====== Available data
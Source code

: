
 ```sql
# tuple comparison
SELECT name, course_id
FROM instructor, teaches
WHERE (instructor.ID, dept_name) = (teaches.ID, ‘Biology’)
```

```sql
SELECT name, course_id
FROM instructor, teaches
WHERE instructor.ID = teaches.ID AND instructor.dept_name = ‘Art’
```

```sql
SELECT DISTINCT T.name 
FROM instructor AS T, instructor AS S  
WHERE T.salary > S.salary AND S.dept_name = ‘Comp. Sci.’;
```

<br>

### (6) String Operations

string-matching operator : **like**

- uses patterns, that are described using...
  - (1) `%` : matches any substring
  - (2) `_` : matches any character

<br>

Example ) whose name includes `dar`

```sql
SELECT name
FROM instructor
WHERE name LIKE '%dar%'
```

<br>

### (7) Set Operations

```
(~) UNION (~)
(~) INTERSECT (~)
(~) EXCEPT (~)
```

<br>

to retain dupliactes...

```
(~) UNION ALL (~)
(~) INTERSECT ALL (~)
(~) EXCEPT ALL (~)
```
============
▶ _Work order_:
The word "SELECT" is the filter: copy every line of the listing above that contains it.

▶ _Answer to the exercise_:
SELECT name, course_id
SELECT name, course_id
SELECT DISTINCT T.name 
SELECT name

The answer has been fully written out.